Shoplifting being taken serious by prosecuters www.privateofficer.com
Cowlitz County WA Nov 29 2010 The holiday shopping — and shoplifting — season officially begins today.
Would-be shoplifters beware: Although the majority of Cowlitz County shoplifting cases still are prosecuted as third-degree theft, a misdemeanor, a growing number are being prosecuted as a felony. This trend is the result of national push for tougher laws aimed at organized retail crime, and it can mean lengthy prison sentences for what may sometimes be regarded as petty crime.
Nationally, retailers estimate they lose $15 billion to $30 billion a year to theft, and in 2006 the Washington Legislature moved against what it called “bold, violent and extremely organized” shoplifting.
Lawmakers made it permissible to charge someone with “organized retail theft”— a felony — for shoplifting with an accomplice, stealing at least $750 in goods from two or more stores within six months or possessing at least $750 worth of stolen retail items with an accomplice. The Legislature also made it a felony to shoplift three or more stores within six months, trying to thwart security systems or leaving by an emergency exit. Since 2006, such crimes can be charged as “retail theft with extenuating circumstances.”
“The Legislature gave us a bigger hammer, basically,” Cowlitz County Chief Deputy Prosecutor Michelle Shaffer said last week. “This allows us to get the worst of the offenders, the repeat offenders, the people who rove in shoplifting gangs and hit a bunch of stores over the course of several days or months.”
Suspects like David Eurich — if authorities can ever catch him again.
In the first half of 2007, Eurich acquired a notorious reputation among Longview merchants and police. Between Jan. 26 and July 6, police repeatedly arrested the Kelso-area transient on suspicion of shoplifting from Fred Meyer (twice), Ross, WinCo, Bob’s Sporting Goods, Your Market Place and the 15th Avenue Safeway. Police said he faked a seizure every time to avoid being taken to jail.
The Cowlitz County Prosecutor’s Office charged Eurich, 39, with a barrage of felonies and misdemeanors, including three counts of retail theft with extenuating circumstances and two counts of second-degree burglary.
Eurich disappeared after the July 2007 arrest and has never gone to trial on the charges. Two bench warrants are outstanding for his arrest.
Despite dramatic cases like Eurich’s, local defense attorneys question whether prosecutors are too quick to charge shoplifters with felonies.
“A lot of cases could be better handled as misdemeanors,” said defense attorney John Hays, noting that it costs taxpayers more to prosecute and punish felons.
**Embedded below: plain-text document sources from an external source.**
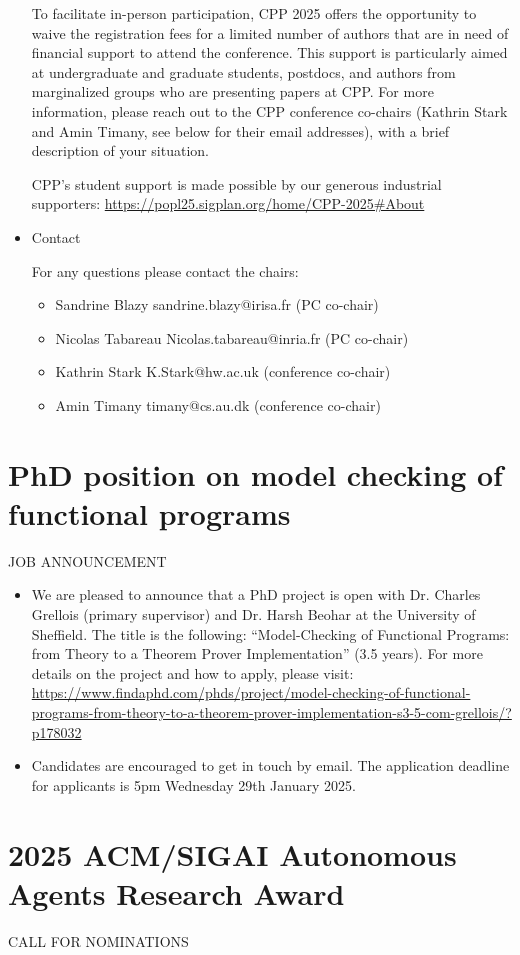 \documentclass[prodmode,acmtecs]{acmsmall} %
\begin{document}
\begin{itemize}
  To facilitate in-person participation, CPP 2025 offers the opportunity to waive the registration fees for a limited number of authors that are in need of financial support to attend the conference. This support is particularly aimed at undergraduate and graduate students, postdocs, and authors from marginalized groups who are presenting papers at CPP. For more information, please reach out to the CPP conference co-chairs (Kathrin Stark and Amin Timany, see below for their email addresses), with a brief description of your situation.   
 
  CPP's student support is made possible by our generous industrial supporters: \href{https://popl25.sigplan.org/home/CPP-2025#About}{https://popl25.sigplan.org/home/CPP-2025\#About} 
 
\item  Contact 
 
  For any questions please contact the chairs: 
 
\begin{itemize}\item  Sandrine Blazy sandrine.blazy@irisa.fr (PC co-chair)
\item  Nicolas Tabareau Nicolas.tabareau@inria.fr (PC co-chair)
\item  Kathrin Stark K.Stark@hw.ac.uk (conference co-chair)
\item  Amin Timany timany@cs.au.dk (conference co-chair)
\end{itemize} 
\end{itemize}\section{PhD position on model checking of functional programs}\label{PhDpositiononmodelcheckingoffunctionalprograms}JOB ANNOUNCEMENT 

\begin{itemize}\item  We are pleased to announce that a PhD project is open with Dr. Charles Grellois (primary supervisor) and Dr. Harsh Beohar at the University of Sheffield. The title is the following: “Model-Checking of Functional Programs: from Theory to a Theorem Prover Implementation” (3.5 years). For more details on the project and how to apply, please visit: \href{https://www.findaphd.com/phds/project/model-checking-of-functional-programs-from-theory-to-a-theorem-prover-implementation-s3-5-com-grellois/?p178032}{https://www.findaphd.com/phds/project/model-checking-of-functional-programs-from-theory-to-a-theorem-prover-implementation-s3-5-com-grellois/?p178032} 
 
\item  Candidates are encouraged to get in touch by email. The application deadline for applicants is 5pm Wednesday 29th January 2025. 
 
\end{itemize}\section{2025 ACM/SIGAI Autonomous Agents Research Award}\label{2025ACMSIGAIAutonomousAgentsResearchAward}CALL FOR NOMINATIONS 
\end{document}
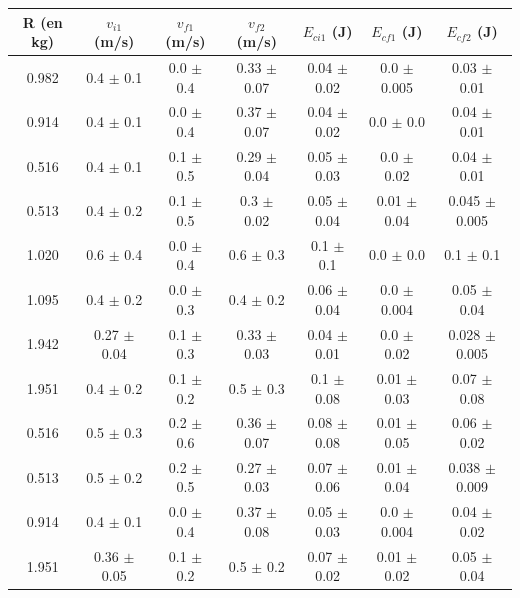 \documentclass[12pt]{article}
\begin{document}
\begin{table}[h!]
    \begin{center}
        \begin{tabular}{|c|c|c|c|c|c|c|}
            \hline
            R (en kg) & $v_{i1}$ (m/s) & $v_{f1}$ (m/s) & $v_{f2}$ (m/s) & $E_{ci1}$ (J) & $E_{cf1}$ (J) & $E_{cf2}$ (J) \\ \hline
            0.982 & 0.4 $\pm$ 0.1 & 0.0 $\pm$ 0.4 & 0.33 $\pm$ 0.07 & 0.04 $\pm$ 0.02 & 0.0 $\pm$ 0.005 & 0.03 $\pm$ 0.01 \\ 
            0.914 & 0.4 $\pm$ 0.1 & 0.0 $\pm$ 0.4 & 0.37 $\pm$ 0.07 & 0.04 $\pm$ 0.02 & 0.0 $\pm$ 0.0 & 0.04 $\pm$ 0.01 \\ 
            0.516 & 0.4 $\pm$ 0.1 & 0.1 $\pm$ 0.5 & 0.29 $\pm$ 0.04 & 0.05 $\pm$ 0.03 & 0.0 $\pm$ 0.02 & 0.04 $\pm$ 0.01 \\ 
            0.513 & 0.4 $\pm$ 0.2 & 0.1 $\pm$ 0.5 & 0.3 $\pm$ 0.02 & 0.05 $\pm$ 0.04 & 0.01 $\pm$ 0.04 & 0.045 $\pm$ 0.005 \\ 
            1.020 & 0.6 $\pm$ 0.4 & 0.0 $\pm$ 0.4 & 0.6 $\pm$ 0.3 & 0.1 $\pm$ 0.1 & 0.0 $\pm$ 0.0 & 0.1 $\pm$ 0.1 \\ 
            1.095 & 0.4 $\pm$ 0.2 & 0.0 $\pm$ 0.3 & 0.4 $\pm$ 0.2 & 0.06 $\pm$ 0.04 & 0.0 $\pm$ 0.004 & 0.05 $\pm$ 0.04 \\ 
            1.942 & 0.27 $\pm$ 0.04 & 0.1 $\pm$ 0.3 & 0.33 $\pm$ 0.03 & 0.04 $\pm$ 0.01 & 0.0 $\pm$ 0.02 & 0.028 $\pm$ 0.005 \\ 
            1.951 & 0.4 $\pm$ 0.2 & 0.1 $\pm$ 0.2 & 0.5 $\pm$ 0.3 & 0.1 $\pm$ 0.08 & 0.01 $\pm$ 0.03 & 0.07 $\pm$ 0.08 \\ 
            0.516 & 0.5 $\pm$ 0.3 & 0.2 $\pm$ 0.6 & 0.36 $\pm$ 0.07 & 0.08 $\pm$ 0.08 & 0.01 $\pm$ 0.05 & 0.06 $\pm$ 0.02 \\ 
            0.513 & 0.5 $\pm$ 0.2 & 0.2 $\pm$ 0.5 & 0.27 $\pm$ 0.03 & 0.07 $\pm$ 0.06 & 0.01 $\pm$ 0.04 & 0.038 $\pm$ 0.009 \\ 
            0.914 & 0.4 $\pm$ 0.1 & 0.0 $\pm$ 0.4 & 0.37 $\pm$ 0.08 & 0.05 $\pm$ 0.03 & 0.0 $\pm$ 0.004 & 0.04 $\pm$ 0.02 \\ 
            1.951 & 0.36 $\pm$ 0.05 & 0.1 $\pm$ 0.2 & 0.5 $\pm$ 0.2 & 0.07 $\pm$ 0.02 & 0.01 $\pm$ 0.02 & 0.05 $\pm$ 0.04 \\ 
            \hline
        \end{tabular}
    \end{center}
\end{table}
\end{document}
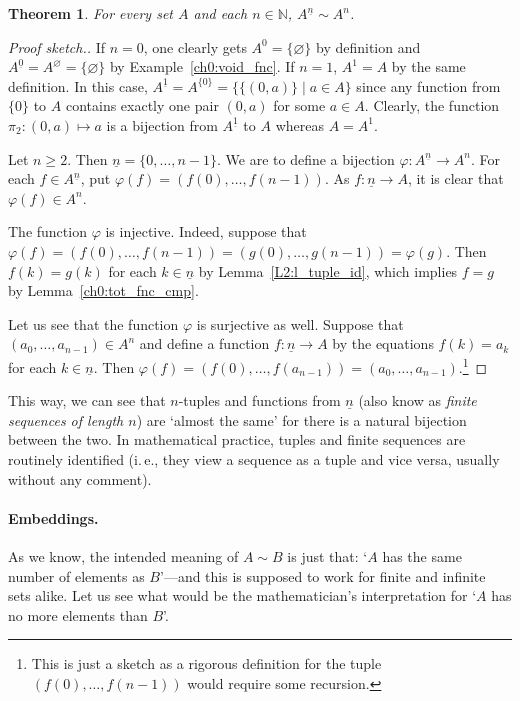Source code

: \documentclass[12pt,notitlepage]{article}
\theoremstyle{plain}
\newtheorem{thm}{Theorem}[section]
\theoremstyle{definition}
\theoremstyle{plain}
\newcommand{\N}{\mathbb{N}}
\newcommand{\void}{\varnothing}
\renewcommand{\phi}{\varphi}
\newcommand{\ul}[1]{\underline{#1}}
\newcommand{\1}{\mathbf{1}}
\newcommand{\0}{\mathbf{0}}
\newcommand{\mcomm}[1]{}
\begin{document}
\mcomm{This easy theorem proves handy when formalizing combinatorial arguments; it is thus unwise to skip it.}
\begin{thm}\label{L9:t_tuples}
For every set $A$ and each $n \in \N$, $A^{\ul{n}} \sim A^n$.
\end{thm}
\begin{proof}[Proof sketch.]
If $n = 0$, one clearly gets $A^0 = \{ \void \}$ by definition and $A^{\ul{0}} = A^\void = \{ \void \}$ by Example~\ref{ch0:void_fnc}. If $n = 1$, $A^1 = A$ by the same definition. In this case, $A^{\ul{1}} = A^{\{0\}} = \{ \{ (0, a) \} \mid a \in A\}$ since any function from $\{ 0 \}$ to $A$ contains exactly one pair $(0, a)$ for some $a \in A$. Clearly, the function $\pi_2 \colon (0, a) \mapsto a$ is a bijection from $A^{\ul{1}}$ to $A$ whereas $A = A^1$.

Let $n \ge 2$. Then $\ul{n} = \{0, \ldots, n-1 \}$. We are to define a bijection $\phi \colon A^{\ul{n}} \to A^n$. For each $f \in A^{\ul{n}}$, put $\phi(f) = (f(0), \ldots, f(n - 1))$. As $f\colon \ul{n} \to A$, it is clear that $\phi(f) \in A^n$. 

The function $\phi$ is injective. Indeed, suppose that $\phi(f) = (f(0), \ldots, f(n - 1)) = (g(0), \ldots, g(n - 1)) = \phi(g)$. Then $f(k) = g(k)$ for each $k \in \ul{n}$ by Lemma~\ref{L2:l_tuple_id}, which implies $f = g$ by Lemma~\ref{ch0:tot_fnc_cmp}.

Let us see that the function $\phi$ is surjective as well. Suppose that $(a_0, \ldots, a_{n-1}) \in A^n$ and define a function $f\colon \ul{n} \to A$ by the equations $f(k) = a_k$ for each $k \in \ul{n}$. Then $\phi(f) = (f(0), \ldots, f(a_{n-1})) = (a_0, \ldots, a_{n-1})$.\footnote{This is just a sketch as a rigorous definition for the tuple $(f(0),\ldots,f(n-1))$ would require some recursion.}
\end{proof}

This way, we can see that $n$-tuples and functions from $\ul{n}$ (also know as \emph{finite sequences of length $n$}) are `almost the same' for there is a natural bijection between the two. In mathematical practice, tuples and finite sequences are routinely identified (i.\,e., they view a sequence as a tuple and vice versa, usually without any comment).

\paragraph{Embeddings.} As we know, the intended meaning of $A \sim B$ is just that: `$A$ has the same number of elements as $B$'---and this is supposed to work for finite and infinite sets alike. Let us see what would be the mathematician's interpretation for `$A$ has no more elements than $B$'.
\end{document}
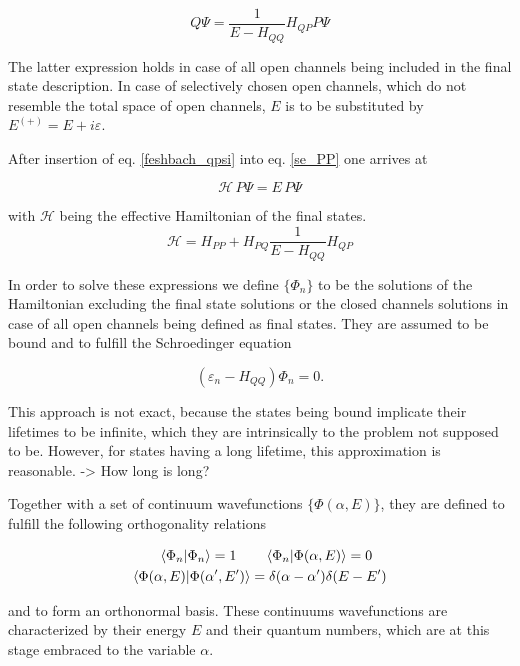 \begin{equation}
  Q \Psi = \frac{1}{E-H_{QQ}} H_{QP} P \Psi \label{feshbach_qpsi}
\end{equation}

The latter expression holds in case of all open channels being included
in the final state description.
In case of selectively chosen open channels, which do not resemble the total
space of open channels,
$E$ is to be substituted by $E^{(+)}=E + i\varepsilon$.

After insertion of eq. \ref{feshbach_qpsi} into eq. \ref{se_PP} one arrives at

\begin{equation}
  \mathscr{H} \,P \Psi = E \,P \Psi \label{se_ppsi}
\end{equation}

with $\mathscr{H}$ being the effective Hamiltonian of the final states.
\begin{equation}
  \mathscr{H} = H_{PP} + H_{PQ} \frac{1}{E-H_{QQ}} H_{QP}
\end{equation}

In order to solve these expressions we define $\{\Phi_n\}$ to be the solutions
of the Hamiltonian excluding the final state solutions or the closed channels
solutions in case of all open channels being defined as final states.
They are assumed to be bound and to fulfill the
Schroedinger equation

\begin{equation}
  (\varepsilon_n - H_{QQ}) \Phi_n = 0 .
\end{equation}

This approach is not exact, because the states being bound implicate
their lifetimes to be infinite, which they are intrinsically
to the problem not supposed to be. However, for states having a long lifetime,
this approximation is reasonable. -> How long is long?

Together with a set of continuum wavefunctions $\{\Phi(\alpha,E)\}$, they are
defined to fulfill the following orthogonality relations

\begin{align}
  \braket{\Phi_n|\Phi_n} = 1 \quad  & \quad \braket{\Phi_n|\Phi(\alpha,E)} = 0\\
  \braket{\Phi(\alpha,E)|\Phi(\alpha',E')} & = \delta(\alpha-\alpha') \delta(E-E')
\end{align}

and to form an orthonormal basis. These continuums wavefunctions are characterized
by their energy $E$ and their quantum numbers, which are at this stage embraced
to the variable $\alpha$.

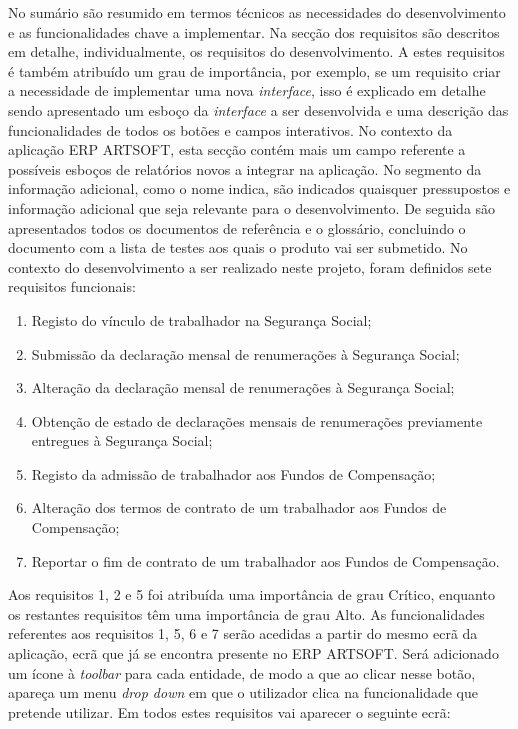 \documentclass[sigplan]{acmart}
\begin{document}
No sumário são resumido em termos técnicos as necessidades do desenvolvimento e as funcionalidades chave a implementar. Na secção dos requisitos são descritos em detalhe, individualmente, os requisitos do desenvolvimento. A estes requisitos é também atribuído um grau de importância, por exemplo, se um requisito criar a necessidade de implementar uma nova \textit{interface}, isso é explicado em detalhe sendo apresentado um esboço da \textit{interface} a ser desenvolvida e uma descrição das funcionalidades de todos os botões e campos interativos. No contexto da aplicação ERP ARTSOFT, esta secção contém mais um campo referente a possíveis esboços de relatórios novos a integrar na aplicação. No segmento da informação adicional, como o nome indica, são indicados quaisquer pressupostos e informação adicional que seja relevante para o desenvolvimento. De seguida são apresentados todos os documentos de referência e o glossário, concluindo o documento com a lista de testes aos quais o produto vai ser submetido. No contexto do desenvolvimento a ser realizado neste projeto, foram definidos sete requisitos funcionais:
\begin{enumerate}
  \item Registo do vínculo de trabalhador na Segurança Social;
  \item Submissão da declaração mensal de renumerações à Segurança Social;
  \item Alteração da declaração mensal de renumerações à Segurança Social;
  \item Obtenção de estado de declarações mensais de renumerações previamente entregues à Segurança Social;
  \item Registo da admissão de trabalhador aos Fundos de Compensação;
  \item Alteração dos termos de contrato de um trabalhador aos Fundos de Compensação;
  \item Reportar o fim de contrato de um trabalhador aos Fundos de Compensação.
\end{enumerate}
Aos requisitos 1, 2 e 5 foi atribuída uma importância de grau Crítico, enquanto os restantes requisitos têm uma importância de grau Alto. As funcionalidades referentes aos requisitos 1, 5, 6 e 7 serão acedidas a partir do mesmo ecrã da aplicação, ecrã que já se encontra presente no ERP ARTSOFT. Será adicionado um ícone à \textit{toolbar} para cada entidade, de modo a que ao clicar nesse botão, apareça um menu \textit{drop down} em que o utilizador clica na funcionalidade que pretende utilizar. Em todos estes requisitos vai aparecer o seguinte ecrã:
\end{document}
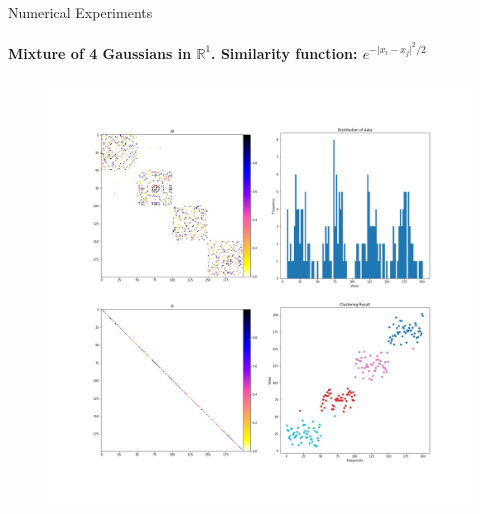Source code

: \documentclass[10pt,a4paper, nocenter]{beamer}
\begin{document}
	\begin{frame}{Numerical Experiments}
		\framesubtitle{Mixture of 4 Gaussians in $\mathbb{R}^1$. Similarity function:  $e^{-\lvert x_i - x_j \rvert^2/2}$}
		\begin{figure}[h]
			\vspace*{-0.1in}
			\includegraphics[height=0.80\textheight,trim=0 150 0 150,clip]{../../images/1DCluster.jpg}
			\label{fig:1dresults}
		\end{figure}
		
	\end{frame}
	
\end{document}
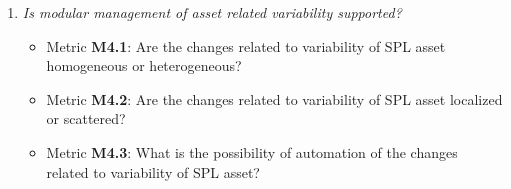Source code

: \begin{enumerate}[Q1]
\item \emph{Is modular management of asset related variability supported?}
\begin{itemize}
\item Metric \textbf{M4.1}: Are the changes related to variability of SPL asset homogeneous or heterogeneous?
\item Metric \textbf{M4.2}: Are the changes related to variability of SPL asset localized or scattered?
\item Metric \textbf{M4.3}: What is the possibility of automation of the changes related to variability of SPL asset?
\end{itemize}
\end{enumerate}


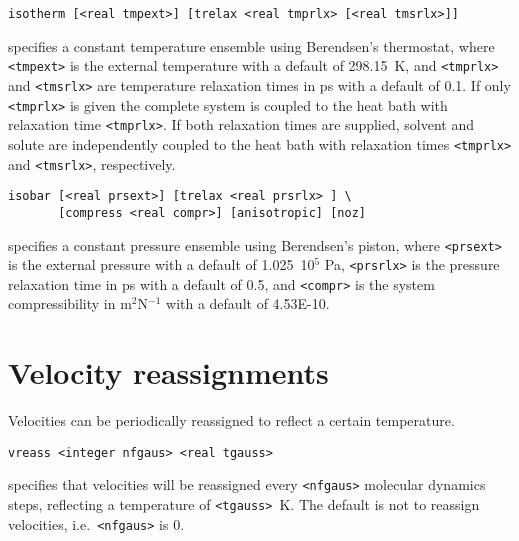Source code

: \begin{description}

\item
\begin{verbatim}
isotherm [<real tmpext>] [trelax <real tmprlx> [<real tmsrlx>]]
\end{verbatim}
specifies a constant temperature ensemble using Berendsen's thermostat,
where \verb+<tmpext>+ is the external temperature with a default of 298.15~K,
and \verb+<tmprlx>+ and \verb+<tmsrlx>+ are temperature relaxation times in ps 
with a default of 0.1. If only \verb+<tmprlx>+ is given the complete system
is coupled to the heat bath with relaxation time \verb+<tmprlx>+. If both
relaxation times are supplied, solvent and solute are independently coupled
to the heat bath with relaxation times \verb+<tmprlx>+ and \verb+<tmsrlx>+,
respectively.

\item
\begin{verbatim}
isobar [<real prsext>] [trelax <real prsrlx> ] \
       [compress <real compr>] [anisotropic] [noz]
\end{verbatim}
specifies a constant pressure ensemble using Berendsen's piston,
where \verb+<prsext>+ is the external pressure with a default of 1.025~10$^5$ Pa,
\verb+<prsrlx>+ is the pressure relaxation time in ps with a default of 0.5, and
\verb+<compr>+ is the system compressibility in m$^2$N$^{-1}$ with a
default of 4.53E-10.
\end{description}

\section{Velocity reassignments}
Velocities can be periodically reassigned to reflect a certain temperature.
\begin{description}
\item
\begin{verbatim}
vreass <integer nfgaus> <real tgauss>
\end{verbatim}
specifies that velocities will be reassigned every \verb+<nfgaus>+ molecular
dynamics steps, reflecting a temperature of \verb+<tgauss>+~K. The default
is not to reassign velocities, i.e.\ \verb+<nfgaus>+ is 0.
\end{description}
He said it wasn’t the Legislature’s intent “to give enhanced punishment to a drug addict who shoplifts a $20 item at Penney’s, then goes to Sears and shoplifts a $20 item, then goes to the Bon and shoplifts a $20 item.”
Most of the shoplifting suspects charged with felonies in Cowlitz have been accused of shoplifting at multiple stores or clipping off security tags. Penalties have varied, with some defendants getting the same sentence they would have gotten for misdemeanor theft. A cluster of recent felony shoplifting convictions, for example, resulted in jail sentences ranging from 15 days to a month.
The difference, though, is that those people now get felonies on their records instead of misdemeanors.
Merchants keep watch
So far, the threat of felony-level sentences hasn’t seemed to reduced shoplifting, according to small retailers like Jim Springer, co-owner of Toys and Treasures at Kelso’s Three Rivers Mall.
“As far as pursuing people who shoplift, whether under the old law or the new law, I’m the kind of person who feels you should make an example of everybody who steals,” Springer said. “We can’t let these people feel they can get away with it.”
“I can’t figure out why anybody would want to steal, especially with the stricter laws against stealing,” said Scott Pollard, manager of Lighthouse Gifts at the mall. “When you steal, it hurts the merchants enough to raise their prices.”
Shoplifting rates have remained steady despite the recession. Police and retailers say the hard times aren’t driving people to thievery.
“We don’t see a correlation between socioeconomic status and the rate of theft,” said Kelso Police Capt. Darr Kirk. “Just because somebody is poorer than someone else doesn’t mean they’re more likely to steal.”
Erna Surls, area supervisor for six Hickory Farms stores, agreed that the people who are in need are not the ones doing the stealing.
“It’s the addicts,” she said. “They’re addicted to drugs or they’re addicted to shoplifting.”
With the law having minimal effect, the best safeguards for merchants are extra surveillance cameras and security guards or – in the case of smaller merchants such as Springer- cheaper and more novel measures. He use mirrors on the ceiling, additional customer service and life-size cardboard cutouts that give customers the odd sensation they’re being watched.
“We have so many eyes in here,” Springer said.